MATERIALS AND METHODS The present study was conducted from 2011 to 2016 with 39 professional soccer players: 15 with pubalgia and 24 without pubalgia. Age, field position, body mass index (BMI), weekly training load, career length, and history of thigh/knee injury and lower back pain were recorded. The following tests were performed: radiographs (anteroposterior view of the pelvis in standing and flamingo positions) to evaluate hip impingement, sacroiliac joint, and pubic symphysis instability; US to analyze the common aponeurosis of the rectus abdominis/adductor longus muscles and inguinal hernias; and MRI for pubic bone degenerative alterations and edema, and lesions in the adductor and rectus abdominis muscles and their aponeurosis.
RESULTS There was an association between pubalgia, high BMI (p = 0.032) and muscle alterations (p < 0.001). Two patients with pubalgia had inguinal hernias and one patient with pubalgia and two controls had sports hernias. Pubic degenerative changes were frequent in both groups. Aponeurosis lesions were more frequent in patients with pain. The US detection had 44.4% sensitivity and 100% specificity.
CONCLUSION The evaluation of athletic pubalgia should be performed with radiography, US, and MRI. High BMI, muscle injuries, geodes, and osteophytes are findings associated with pubalgia; US has low sensitivity to detect injuries of the common aponeurosis of the rectus abdominis/adductor longus muscles.

magnetic resonance imaging/methods; pubic symphysis/diagnostic imaging; pubic symphysis/injuries; groin; radiography; athletic injuries/pathology; ultrasonography.


OBJETIVO Comparar a acurácia da ultrassonografia em relação à ressonância magnética na detecção de lesões da aponeurose do reto abdominal/adutor longo, estudar características dos jogadores e achados de imagem associados à pubalgia e demonstrar a importância de cada método.
MATERIAIS E MÉTODOS Estudo realizado de 2011 a 2016 com 39 jogadores profissionais de futebol, 15 deles com e 24 sem pubalgia. Foram registrados idade, posição, índice de massa corporal (IMC), carga de treino semanal, tempo de profissão e lesão prévia na coxa/joelho e lombalgia. Os seguintes exames de imagem foram realizados: radiografias (anteroposterior da bacia e flamingo) para avaliar sinais de impacto do quadril, articulações sacroilíacas e instabilidade da sínfise púbica; ultrassonografia para analisar a aponeurose comum do reto abdominal/adutor longo e hérnias inguinais e do esporte; ressonância magnética buscando alterações degenerativas e edema no púbis, lesões musculares dos adutores e retos abdominais e na sua aponeurose.
RESULTADOS Observou-se uma associação entre pubalgia e IMC elevado (p = 0,032) e alterações musculares (p < 0,001). Hérnia inguinal foi encontrada em dois casos e hérnia do esporte, em um caso e dois controles. Alterações degenerativas do púbis foram frequentes nos dois grupos. Lesões da aponeurose foram mais comuns nos pacientes com dor e a ultrassonografia teve sensibilidade de 44,4% e especificidade de 100% na detecção.
CONCLUSÃO A avaliação da pubalgia atlética deve ser realizada com radiografias, ultrassonografia e ressonância magnética. Índice de massa corporal elevado, lesões musculares, geodos e osteófitos são achados associados à pubalgia; a ultrassonografia tem baixa sensibilidade para detectar lesões da aponeurose comum do reto abdominal/adutor longo.
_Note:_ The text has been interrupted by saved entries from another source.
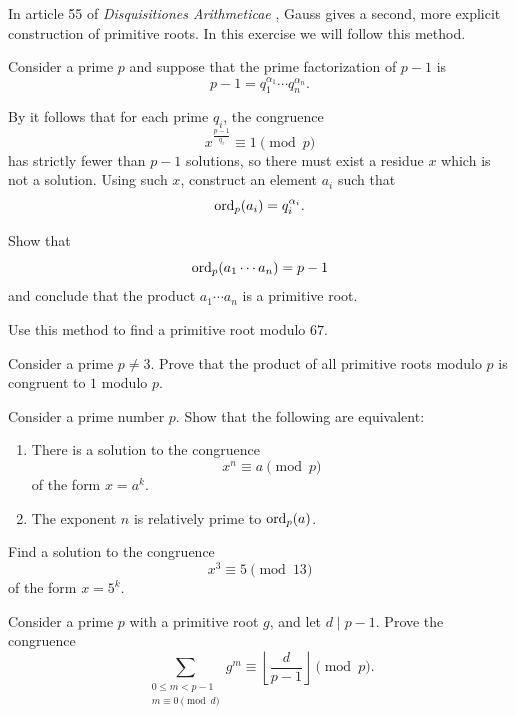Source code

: \begin{routine}
  \exercise In article 55 of \emph{Disquisitiones Arithmeticae} \cite{gauss1986}, Gauss gives a second, more explicit construction of primitive roots. In this exercise we will follow this method.

  Consider a prime $p$ and suppose that the prime factorization of $p-1$ is
  \begin{equation*}
    p-1=q_1^{\alpha_1}\cdots q_n^{\alpha_n}.
  \end{equation*}
  \begin{subexenum}
  \item By  it follows that for each prime $q_i$, the congruence
    \begin{equation*}
      x^{\frac{p-1}{q_i}}\equiv 1\pmod{p}
    \end{equation*}
    has strictly fewer than $p-1$ solutions, so there must exist a residue $x$ which is not a solution. Using such $x$, construct an element $a_i$ such that
    \begin{equation*}
      \operatorname{ord}_p(a_i)=q_i^{\alpha_i}.
    \end{equation*}
  \item Show that
    \begin{equation*}
      \operatorname{ord}_p(a_1\cdots a_n)=p-1
    \end{equation*}
    and conclude that the product $a_1\cdots a_n$ is a primitive root.
    \item Use this method to find a primitive root modulo $67$.
  \end{subexenum}
  \exercise Consider a prime $p\neq 3$. Prove that the product of all primitive roots modulo $p$ is congruent to $1$ modulo $p$.
  \exercise
  \begin{subexenum}
  \item Consider a prime number $p$. Show that the following are equivalent:
    \begin{enumerate}
    \item There is a solution to the congruence
      \begin{equation*}
        x^n\equiv a\pmod{p}
      \end{equation*}
      of the form $x=a^k$.
    \item The exponent $n$ is relatively prime to $\operatorname{ord}_p(a)$.
    \end{enumerate}
  \item Find a solution to the congruence
    \begin{equation*}
      x^3\equiv 5\pmod{13}
    \end{equation*}
    of the form $x=5^k$.
  \end{subexenum}
  \exercise Consider a prime $p$ with a primitive root $g$, and let $d\mid p-1$. Prove the congruence
  \begin{equation*}
    \sum_{\substack{0\leq m < p-1 \\ m\equiv 0\pmod{d}}}g^m\equiv \left\lfloor\frac{d}{p-1}\right\rfloor\pmod{p}.
  \end{equation*}
\end{routine}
imagem por ressonância magnética/métodos; sínfise pubiana/diagnóstico por imagem; sínfise pubiana/lesões virilha; radiografia; traumatismos em atletas/patologia; ultrassonografia.


Citation: Todeschini K, Daruge P, Bordalo-Rodrigues M, Pedrinelli A, Busetto AM. Imaging Assessment of the Pubis in Soccer Players*. 54(2):118. doi:10.1016/j.rbo.2017.12.012
Note: * Work developed at the Hospital Santa Monica, Erechim, RS, Brazil and at the Instituto de Ortopedia e Traumatologia of the Hospital das Clínicas, Faculdade de Medicina, Universidade de São Paulo, São Paulo, SP, Brazil.
Received: August 21 2017; Accepted: December 21 2017


Chronic inguinal pain accounts for ~ 2 to 5% of all sports-related injuries.1 Its prevalence in athletes varies according to the modality of the sport, being more frequent in those requiring rapid acceleration, direction changes and kicks, such as soccer.2 In this sport, the prevalence of pubalgia ranges from 53 to 58%.4

In professional athletes, injuries lead to persistent pain that prevents proper involvement in activities and becomes a significant cause for missing training. Although many of its causes are treated with anti-inflammatory agents, pubalgia often recurs and may be responsible for premature career termination.2

Several studies1-3,5-16 have described the findings of magnetic resonance imaging (MRI) in athletic pubalgia; few reports described ultrasonographic findings.17-19 However, to our knowledge, no work to date has compared both methods in lesions of the common aponeurosis of the rectus abdominis/adductor longus muscles in this context.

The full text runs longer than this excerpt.